**TASK TO COMPLETE**. The result should be every line of the listing that contains "einen".

**SOURCE MATERIAL**.

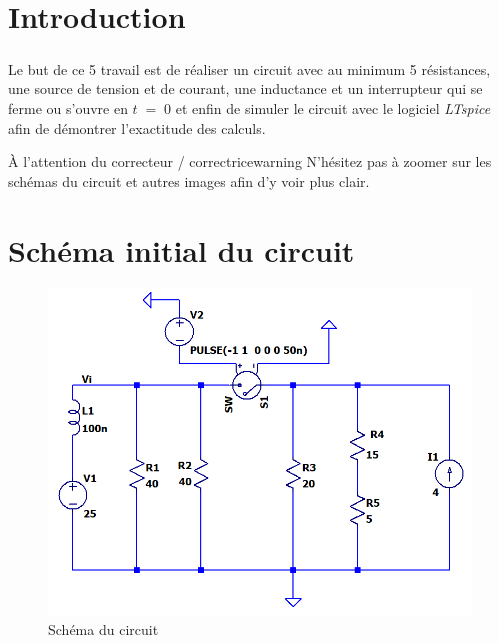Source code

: \section{Introduction}

    \subparagraph{}Le but de ce {\color{info}5\ieme{} travail} est de réaliser un circuit avec au minimum 5 résistances,
    une source de tension et de courant, une inductance et un interrupteur qui se ferme ou s'ouvre en $t\; =\; 0$ et enfin
    de simuler le circuit avec le logiciel \textit{LTspice} afin de démontrer l'exactitude des calculs.\\[1.5cm]
    
    \begin{titletbox}{À l'attention du correcteur / correctrice}{warning}
        N'hésitez pas à zoomer sur les schémas du circuit et autres images afin d'y voir plus clair.
    \end{titletbox}

\section{Schéma initial du circuit}

    \begin{figure}[H]
        \centering
        \includegraphics[scale=0.5]{../pictures/circuit.png} %
        \caption{Schéma du circuit}
    \end{figure}

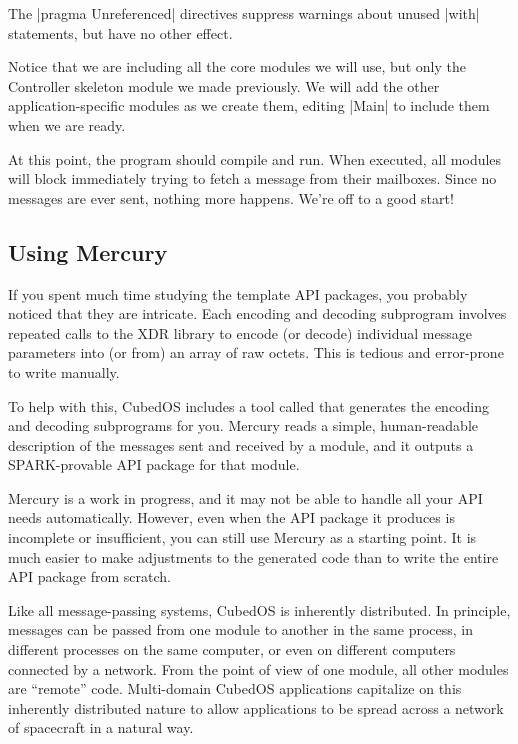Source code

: The |pragma Unreferenced| directives suppress warnings about unused |with| statements, but have
no other effect.

Notice that we are including all the core modules we will use, but only the Controller
skeleton module we made previously. We will add the other application-specific modules as we
create them, editing |Main| to include them when we are ready.

At this point, the program should compile and run. When executed, all modules will block
immediately trying to fetch a message from their mailboxes. Since no messages are ever sent,
nothing more happens. We're off to a good start!

\subsection{Using Mercury}
\label{sec:manual-tutorial-mercury}

If you spent much time studying the template API packages, you probably noticed that they are
intricate. Each encoding and decoding subprogram involves repeated calls to the XDR library to
encode (or decode) individual message parameters into (or from) an array of raw octets. This is
tedious and error-prone to write manually.

To help with this, CubedOS includes a tool called  that generates the encoding
and decoding subprograms for you. Mercury reads a simple, human-readable description of the
messages sent and received by a module, and it outputs a SPARK-provable API package for that
module.

Mercury is a work in progress, and it may not be able to handle all your API needs
automatically. However, even when the API package it produces is incomplete or insufficient, you
can still use Mercury as a starting point. It is much easier to make adjustments to the
generated code than to write the entire API package from scratch.

Like all message-passing systems, CubedOS is inherently distributed. In principle, messages can
be passed from one module to another in the same process, in different processes on the same
computer, or even on different computers connected by a network. From the point of view of one
module, all other modules are ``remote'' code. Multi-domain CubedOS applications capitalize on
this inherently distributed nature to allow applications to be spread across a network of
spacecraft in a natural way.

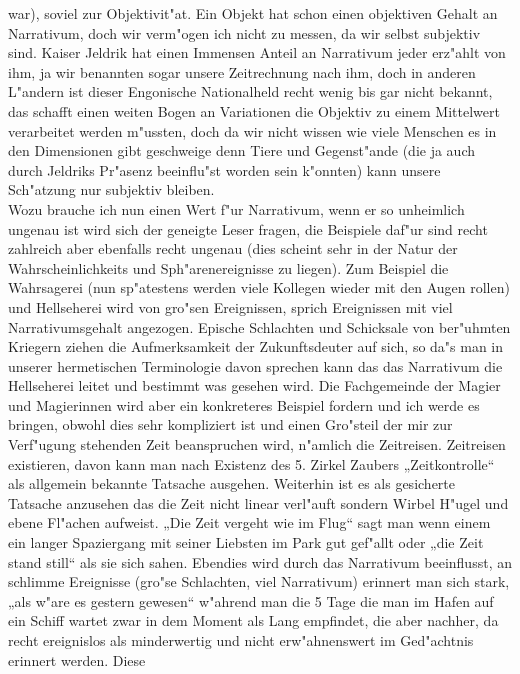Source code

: \documentclass[a5paper,8pt]{book}
\begin{document}
war), soviel zur Objektivit"at.
Ein Objekt hat schon einen objektiven Gehalt an Narrativum, doch wir verm"ogen ich nicht zu messen, da wir selbst subjektiv sind. 
Kaiser Jeldrik hat einen Immensen Anteil an Narrativum jeder erz"ahlt von ihm, ja wir benannten sogar unsere Zeitrechnung nach ihm, 
doch in anderen L"andern ist dieser Engonische Nationalheld recht wenig bis gar nicht bekannt, das schafft einen weiten Bogen an 
Variationen die Objektiv zu einem Mittelwert verarbeitet werden m"ussten, doch da wir nicht wissen wie viele Menschen es in den 
Dimensionen gibt geschweige denn Tiere und Gegenst"ande (die ja auch durch Jeldriks Pr"asenz beeinflu"st worden sein k"onnten) kann 
unsere Sch"atzung nur subjektiv bleiben.\\

Wozu brauche ich nun einen Wert f"ur Narrativum, wenn er so unheimlich ungenau ist wird sich der geneigte Leser fragen, die Beispiele 
daf"ur sind recht zahlreich aber ebenfalls recht ungenau (dies scheint sehr in der Natur der Wahrscheinlichkeits und Sph"arenereignisse 
zu liegen). Zum Beispiel die Wahrsagerei (nun sp"atestens werden viele Kollegen wieder mit den Augen rollen) und Hellseherei wird von 
gro"sen Ereignissen, sprich Ereignissen mit viel Narrativumsgehalt angezogen. Epische Schlachten und Schicksale von ber"uhmten Kriegern 
ziehen die Aufmerksamkeit der Zukunftsdeuter auf sich, so da"s man in unserer hermetischen Terminologie davon sprechen kann das das 
Narrativum die Hellseherei leitet und bestimmt was gesehen wird.
Die Fachgemeinde der Magier und Magierinnen wird aber ein konkreteres Beispiel fordern und ich werde es bringen, obwohl dies sehr kompliziert 
ist und einen Gro"steil der mir zur Verf"ugung stehenden Zeit beanspruchen wird, n"amlich die Zeitreisen.
Zeitreisen existieren, davon kann man nach Existenz des 5. Zirkel Zaubers „Zeitkontrolle“ als allgemein bekannte Tatsache ausgehen. 
Weiterhin ist es als gesicherte Tatsache anzusehen das die Zeit nicht linear verl"auft sondern Wirbel H"ugel und ebene Fl"achen aufweist.
„Die Zeit vergeht wie im Flug“ sagt man wenn einem ein langer Spaziergang mit seiner Liebsten im Park gut gef"allt oder „die Zeit stand 
still“ als sie sich sahen. Ebendies wird durch das Narrativum beeinflusst, an schlimme Ereignisse (gro"se Schlachten, viel Narrativum) 
erinnert man sich stark, „als w"are es gestern gewesen“ w"ahrend man die 5 Tage die man im Hafen auf ein Schiff wartet zwar in dem Moment 
als Lang empfindet, die aber nachher, da recht ereignislos als minderwertig und nicht erw"ahnenswert im Ged"achtnis erinnert werden. Diese 
\end{document}
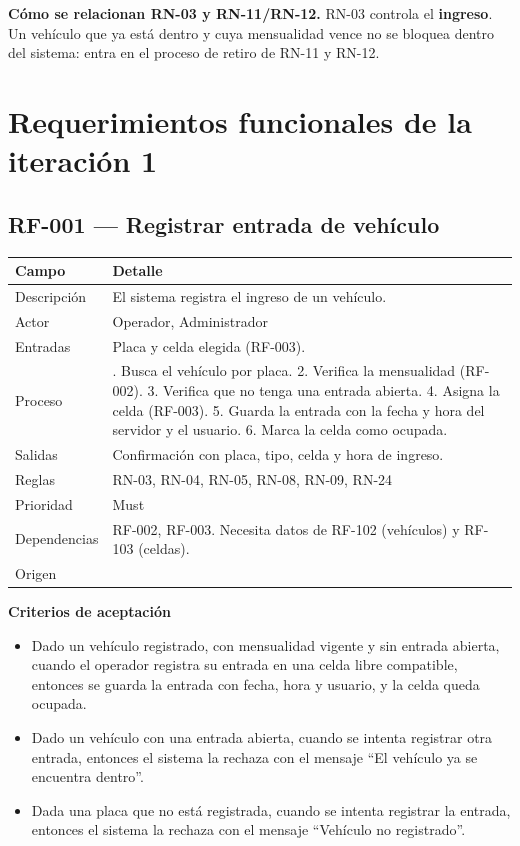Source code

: \textbf{Cómo se relacionan RN-03 y RN-11/RN-12.} RN-03 controla el \textbf{ingreso}. Un vehículo que ya está dentro y cuya mensualidad vence no se bloquea dentro del sistema: entra en el proceso de retiro de RN-11 y RN-12.

\section{Requerimientos funcionales de la iteración 1}

\subsection{RF-001 — Registrar entrada de vehículo}
\begin{longtable}{>{\raggedright\arraybackslash}p{3.2cm}>{\raggedright\arraybackslash}p{11.2cm}}
\toprule
\textbf{Campo} & \textbf{Detalle}\\
\midrule\endhead
Descripción & El sistema registra el ingreso de un vehículo.\\
Actor & Operador, Administrador\\
Entradas & Placa y celda elegida (RF-003).\\
Proceso & 1. Busca el vehículo por placa. 2. Verifica la mensualidad (RF-002). 3. Verifica que no tenga una entrada abierta. 4. Asigna la celda (RF-003). 5. Guarda la entrada con la fecha y hora del servidor y el usuario. 6. Marca la celda como ocupada.\\
Salidas & Confirmación con placa, tipo, celda y hora de ingreso.\\
Reglas & RN-03, RN-04, RN-05, RN-08, RN-09, RN-24\\
Prioridad & Must\\
Dependencias & RF-002, RF-003. Necesita datos de RF-102 (vehículos) y RF-103 (celdas).\\
Origen & [E]\\
\bottomrule
\end{longtable}

\textbf{Criterios de aceptación}
\begin{itemize}
  \item Dado un vehículo registrado, con mensualidad vigente y sin entrada abierta, cuando el operador registra su entrada en una celda libre compatible, entonces se guarda la entrada con fecha, hora y usuario, y la celda queda ocupada.
  \item Dado un vehículo con una entrada abierta, cuando se intenta registrar otra entrada, entonces el sistema la rechaza con el mensaje ``El vehículo ya se encuentra dentro''.
  \item Dada una placa que no está registrada, cuando se intenta registrar la entrada, entonces el sistema la rechaza con el mensaje ``Vehículo no registrado''.
\end{itemize}


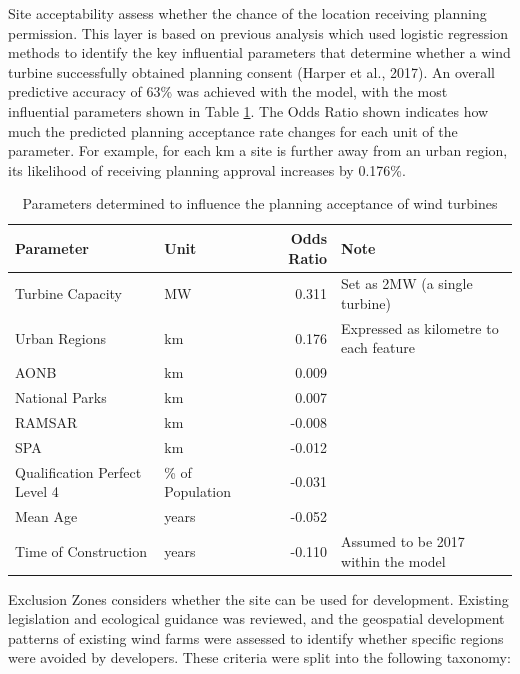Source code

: \documentclass[a4paper,]{article}
\theoremstyle{definition}
\theoremstyle{definition}
\theoremstyle{remark}
\begin{document}
{Site acceptability assess whether the chance of the location receiving
planning permission. This layer is based on previous analysis which used
logistic regression methods to identify the key influential parameters
that determine whether a wind turbine successfully obtained planning
consent (Harper et al., 2017). An overall predictive accuracy of 63\%
was achieved with the model, with the most influential parameters shown
in Table \ref{tab:TableofParameters}. The Odds Ratio shown indicates how
much the predicted planning acceptance rate changes for each unit of the
parameter. For example, for each km a site is further away from an urban
region, its likelihood of receiving planning approval increases by
0.176\%.

\begin{table}

\caption{\label{tab:TableofParameters}Parameters determined to influence the planning acceptance of wind turbines}
\centering
\begin{tabular}[t]{llrl}
\toprule
Parameter & Unit & Odds Ratio & Note\\
\midrule
Turbine Capacity & MW & 0.311 & Set as 2MW (a single turbine)\\
Urban Regions & km & 0.176 & Expressed as kilometre to each feature\\
AONB & km & 0.009 & \\
National Parks & km & 0.007 & \\
RAMSAR & km & -0.008 & \\
\addlinespace
SPA & km & -0.012 & \\
Qualification Perfect Level 4 & \% of Population & -0.031 & \\
Mean Age & years & -0.052 & \\
Time of Construction & years & -0.110 & Assumed to be 2017 within the model\\
\bottomrule
\end{tabular}
\end{table}

Exclusion Zones considers whether the site can be used for development.
Existing legislation and ecological guidance was reviewed, and the
geospatial development patterns of existing wind farms were assessed to
identify whether specific regions were avoided by developers. These
criteria were split into the following taxonomy:

}
\end{document}
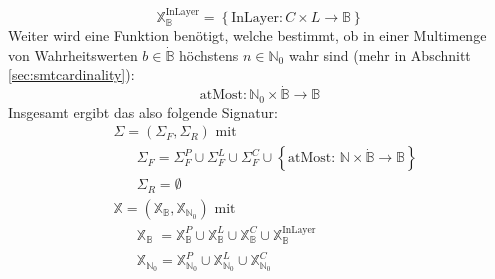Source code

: \[
    \mathbb{X}_{\mathbb{B}}^{\text{InLayer}} = \left\{ \text{InLayer}: C \times L \rightarrow \mathbb{B} \right\}
\]
Weiter wird eine Funktion benötigt, welche bestimmt, ob in einer Multimenge von Wahrheitswerten $b \in \dot{\mathbb{B}}$ höchstens $n \in \mathbb{N}_0$ wahr sind (mehr in Abschnitt \ref{sec:smtcardinality}):
\[
    \text{atMost}: \mathbb{N}_0 \times \dot{\mathbb{B}} \rightarrow \mathbb{B}
\]
Insgesamt ergibt das also folgende Signatur:
\begin{align*}
    &\hspace{0pt} \Sigma = \left( \Sigma_F, \Sigma_R \right) \text{ mit } \\
    &\hspace{20pt} \Sigma_F = \Sigma_{F}^{P} \cup \Sigma_{F}^{L} \cup \Sigma_{F}^{C} \cup \left\{ \text{atMost: } \mathbb{N} \times \dot{\mathbb{B}} \rightarrow \mathbb{B} \right\}\\
    &\hspace{20pt} \Sigma_R = \emptyset \\
    &\hspace{0pt} \mathbb{X} = (\mathbb{X}_{\mathbb{B}}, \mathbb{X}_{\mathbb{N}_0}) \text{ mit} \\
    &\hspace{20pt} \mathbb{X}_{\mathbb{B}_{\phantom{0}}} = \mathbb{X}^{P}_{\mathbb{B}} \cup \mathbb{X}^{L}_{\mathbb{B}} \cup \mathbb{X}^{C}_{\mathbb{B}} \cup \mathbb{X}^{\text{InLayer}}_{\mathbb{B}} \\
    &\hspace{20pt} \mathbb{X}_{\mathbb{N}_0} = \mathbb{X}^{P}_{\mathbb{N}_0} \cup \mathbb{X}^{L}_{\mathbb{N}_0} \cup \mathbb{X}^{C}_{\mathbb{N}_0}
\end{align*}

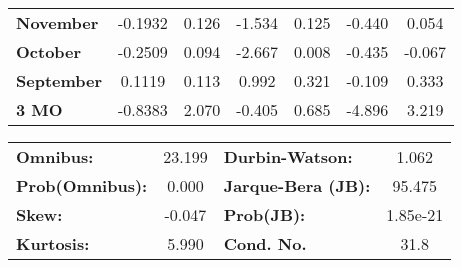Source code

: \begin{center}
\begin{tabular}{lcccccc}
\textbf{November}  &      -0.1932  &        0.126     &    -1.534  &         0.125        &       -0.440    &        0.054     \\
\textbf{October}   &      -0.2509  &        0.094     &    -2.667  &         0.008        &       -0.435    &       -0.067     \\
\textbf{September} &       0.1119  &        0.113     &     0.992  &         0.321        &       -0.109    &        0.333     \\
\textbf{3 MO}      &      -0.8383  &        2.070     &    -0.405  &         0.685        &       -4.896    &        3.219     \\
\bottomrule
\end{tabular}
\begin{tabular}{lclc}
\textbf{Omnibus:}       & 23.199 & \textbf{  Durbin-Watson:     } &    1.062  \\
\textbf{Prob(Omnibus):} &  0.000 & \textbf{  Jarque-Bera (JB):  } &   95.475  \\
\textbf{Skew:}          & -0.047 & \textbf{  Prob(JB):          } & 1.85e-21  \\
\textbf{Kurtosis:}      &  5.990 & \textbf{  Cond. No.          } &     31.8  \\
\bottomrule
\end{tabular}
\end{center}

**RESPONSE**.
Ein Objekt hat schon einen objektiven Gehalt an Narrativum, doch wir verm"ogen ich nicht zu messen, da wir selbst subjektiv sind. 
Kaiser Jeldrik hat einen Immensen Anteil an Narrativum jeder erz"ahlt von ihm, ja wir benannten sogar unsere Zeitrechnung nach ihm, 
doch in anderen L"andern ist dieser Engonische Nationalheld recht wenig bis gar nicht bekannt, das schafft einen weiten Bogen an 
Wozu brauche ich nun einen Wert f"ur Narrativum, wenn er so unheimlich ungenau ist wird sich der geneigte Leser fragen, die Beispiele 
ist und einen Gro"steil der mir zur Verf"ugung stehenden Zeit beanspruchen wird, n"amlich die Zeitreisen.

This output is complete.